• Problem description
When you reach a picture, pass over it; otherwise repeat the listing word for word.

━━━ Material for the task

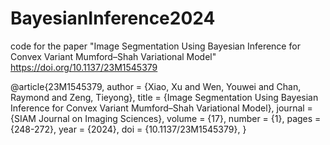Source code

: # BayesianInference2024

code for the paper "Image Segmentation Using Bayesian Inference for Convex Variant Mumford–Shah Variational Model" https://doi.org/10.1137/23M1545379 

@article{23M1545379,
author = {Xiao, Xu and Wen, Youwei and Chan, Raymond and Zeng, Tieyong},
title = {Image Segmentation Using Bayesian Inference for Convex Variant Mumford–Shah Variational Model},
journal = {SIAM Journal on Imaging Sciences},
volume = {17},
number = {1},
pages = {248-272},
year = {2024},
doi = {10.1137/23M1545379},
}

━━━━━━

• Exercise response
Source code

: # BayesianInference2024

code for the paper "Image Segmentation Using Bayesian Inference for Convex Variant Mumford–Shah Variational Model" https://doi.org/10.1137/23M1545379 

@article{23M1545379,
author = {Xiao, Xu and Wen, Youwei and Chan, Raymond and Zeng, Tieyong},
title = {Image Segmentation Using Bayesian Inference for Convex Variant Mumford–Shah Variational Model},
journal = {SIAM Journal on Imaging Sciences},
volume = {17},
number = {1},
pages = {248-272},
year = {2024},
doi = {10.1137/23M1545379},
}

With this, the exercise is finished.